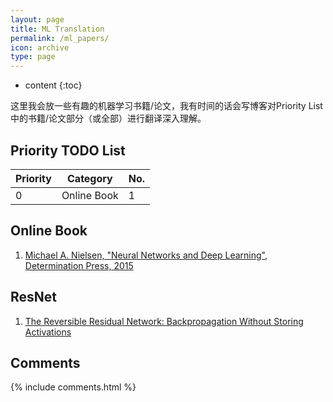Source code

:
 ```yaml
---
layout: page
title: ML Translation
permalink: /ml_papers/
icon: archive
type: page
---
```


* content
{:toc}

这里我会放一些有趣的机器学习书籍/论文，我有时间的话会写博客对Priority List中的书籍/论文部分（或全部）进行翻译深入理解。

## Priority TODO List

| Priority | Category | No. |
|----------|----------|-----|
|0|Online Book|1|

## Online Book
1. [Michael A. Nielsen, "Neural Networks and Deep Learning", Determination Press, 2015](http://neuralnetworksanddeeplearning.com/)

## ResNet
1. [The Reversible Residual Network: Backpropagation Without Storing Activations](/mdres/papers/1707.04585.pdf)


## Comments

{% include comments.html %}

=-=-=

**Task goal:**
The expected answer is a word-for-word copy of every line from the one that contains "这里我会放一些有趣的机器学习" through the final line of the material.

**Your response:**
这里我会放一些有趣的机器学习书籍/论文，我有时间的话会写博客对Priority List中的书籍/论文部分（或全部）进行翻译深入理解。

## Priority TODO List

| Priority | Category | No. |
|----------|----------|-----|
|0|Online Book|1|

## Online Book
1. [Michael A. Nielsen, "Neural Networks and Deep Learning", Determination Press, 2015](http://neuralnetworksanddeeplearning.com/)

## ResNet
1. [The Reversible Residual Network: Backpropagation Without Storing Activations](/mdres/papers/1707.04585.pdf)


## Comments

{% include comments.html %}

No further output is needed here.